While speaking on Cincinnati radio station 55 KRC, Bevin told host Brian Thomas, teachers are only interested in protesting when school is session.

“It’s interesting though that these people seem to most enjoy doing this, stopping work, when they get paid anyway but when they are not getting paid to stop work,” Bevin told Thomas. “It is remarkable nobody seems to be that interested, they don’t care quite as much.”

Bevin is referring to sick outs during the 2019 General Assembly session that saw more than 1,000 teachers pack the capitol in protest to several education related bills. The mass call-ins caused several school districts to close for several days. Jefferson County Public Schools saw the largest number of days missed due to teacher call-ins with students missing six days of class.

“This same bill came forward again this summer when nobody was in school and nobody showed up,” he said. “When it’s vacation time people are a little less worked up it seems.”

Bevin indicates teachers were protesting a bill reforming the troubled pension system for qausi-governmental agencies and regional universities, while many teachers were keeping a close watch on that legislation, there were also several other bills, including a school choice bill they were there for. The scope of the call for the special session in July was limited, so any changes to Teachers Retirement System could not be included in the final legislation.

The Kentucky Education Association is responding to the governor's comments slamming him for suggesting they were protesting the pension bill. 

"Based on his comments, we can only assume that Governor Bevin didn’t understand the pension legislation he and his staff wrote and dictated in detail to the General Assembly during the recent Special Session," KEA Communications Director David Patterson said in a statement. "Anyone who is familiar with that legislation knows that it was not the same bill educators protested a few months ago.  Educators protest to influence governmental action that affects public schools and public school students, not to get out of work that they love and believe in.  For the Governor to suggest otherwise is, unfortunately, typical."

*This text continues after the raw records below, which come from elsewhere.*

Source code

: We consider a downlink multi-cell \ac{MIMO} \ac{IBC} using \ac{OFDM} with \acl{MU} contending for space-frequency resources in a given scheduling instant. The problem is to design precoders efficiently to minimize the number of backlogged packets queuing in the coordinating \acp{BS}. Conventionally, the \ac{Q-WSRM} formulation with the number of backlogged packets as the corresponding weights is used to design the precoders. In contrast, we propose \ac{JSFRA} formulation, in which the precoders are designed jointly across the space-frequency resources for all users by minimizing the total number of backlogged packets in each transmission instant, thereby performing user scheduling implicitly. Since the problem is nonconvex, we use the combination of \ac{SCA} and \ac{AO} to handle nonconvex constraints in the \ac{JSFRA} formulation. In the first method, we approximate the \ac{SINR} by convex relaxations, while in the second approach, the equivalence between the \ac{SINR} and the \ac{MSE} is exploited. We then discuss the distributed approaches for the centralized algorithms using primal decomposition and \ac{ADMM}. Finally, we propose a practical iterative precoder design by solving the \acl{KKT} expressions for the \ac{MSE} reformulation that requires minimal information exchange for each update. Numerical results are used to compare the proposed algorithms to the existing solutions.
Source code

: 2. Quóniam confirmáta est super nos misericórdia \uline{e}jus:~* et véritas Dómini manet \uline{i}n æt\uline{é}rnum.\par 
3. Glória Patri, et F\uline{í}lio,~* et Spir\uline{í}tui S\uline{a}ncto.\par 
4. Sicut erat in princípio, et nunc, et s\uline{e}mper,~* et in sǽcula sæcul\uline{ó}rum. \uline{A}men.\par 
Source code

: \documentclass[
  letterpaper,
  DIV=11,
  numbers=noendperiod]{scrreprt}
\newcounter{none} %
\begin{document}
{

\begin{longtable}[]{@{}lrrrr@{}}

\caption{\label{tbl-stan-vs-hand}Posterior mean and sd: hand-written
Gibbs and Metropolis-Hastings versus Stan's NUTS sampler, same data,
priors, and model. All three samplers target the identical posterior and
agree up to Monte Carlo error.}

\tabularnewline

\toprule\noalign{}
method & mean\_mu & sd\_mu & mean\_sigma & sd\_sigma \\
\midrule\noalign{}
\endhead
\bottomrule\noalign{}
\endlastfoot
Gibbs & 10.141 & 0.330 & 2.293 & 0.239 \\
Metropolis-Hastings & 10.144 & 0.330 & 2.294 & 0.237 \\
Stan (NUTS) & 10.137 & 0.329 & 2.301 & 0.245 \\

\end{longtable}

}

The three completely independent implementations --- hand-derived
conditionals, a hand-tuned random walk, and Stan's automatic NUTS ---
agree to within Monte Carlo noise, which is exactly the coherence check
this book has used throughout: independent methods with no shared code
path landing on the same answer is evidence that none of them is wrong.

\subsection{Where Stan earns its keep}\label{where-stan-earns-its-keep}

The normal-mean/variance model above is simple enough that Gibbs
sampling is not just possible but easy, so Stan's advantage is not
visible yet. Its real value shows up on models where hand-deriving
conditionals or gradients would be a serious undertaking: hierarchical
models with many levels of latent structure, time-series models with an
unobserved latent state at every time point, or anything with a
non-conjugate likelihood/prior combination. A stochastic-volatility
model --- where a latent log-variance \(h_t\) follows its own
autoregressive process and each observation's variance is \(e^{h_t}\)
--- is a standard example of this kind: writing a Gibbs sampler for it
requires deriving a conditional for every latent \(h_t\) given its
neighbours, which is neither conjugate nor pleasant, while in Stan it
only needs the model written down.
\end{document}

The Jefferson County Teachers Association is also responding the comments made the governor saying he is "completely dead wrong" on two points. President Brent McKim said the issues teachers protested during the legislative session dealt with students and educators in K-12 public schools while the legislation during the special session "had nothing to do with either K-12 students or their  teachers." 

"Teachers had to make up the days when schools were closed during the legislative session, so they did not get paid to be in Frankfort those days," McKim went on to say in a statement. "It very troubling that Governor Bevin would not understand even these very simple facts about the situation.  And that’s particularly disturbing given that in his role as governor it’s his responsibility to understand these issues so that he can govern."

The Labor Cabinet ruled on Friday that more than 1,000 teachers broke labor law when they called-in sick to protest at the capitol, but did not fine them. Bevin says the warning issued by Labor Secretary David Dickerson was a “teachable” moment.

“These people could have each been fined up to $1,000 per day, and the state realized this was teaching opportunity, the cabinet secretary and the investigators decided ‘listen, we’ll show some grace in this instance,” Bevin said.  “We’ll use this as teachable moment and make it clear that this is a violation and if it were to happen again people could be held into account and it’s not going to tolerated again.”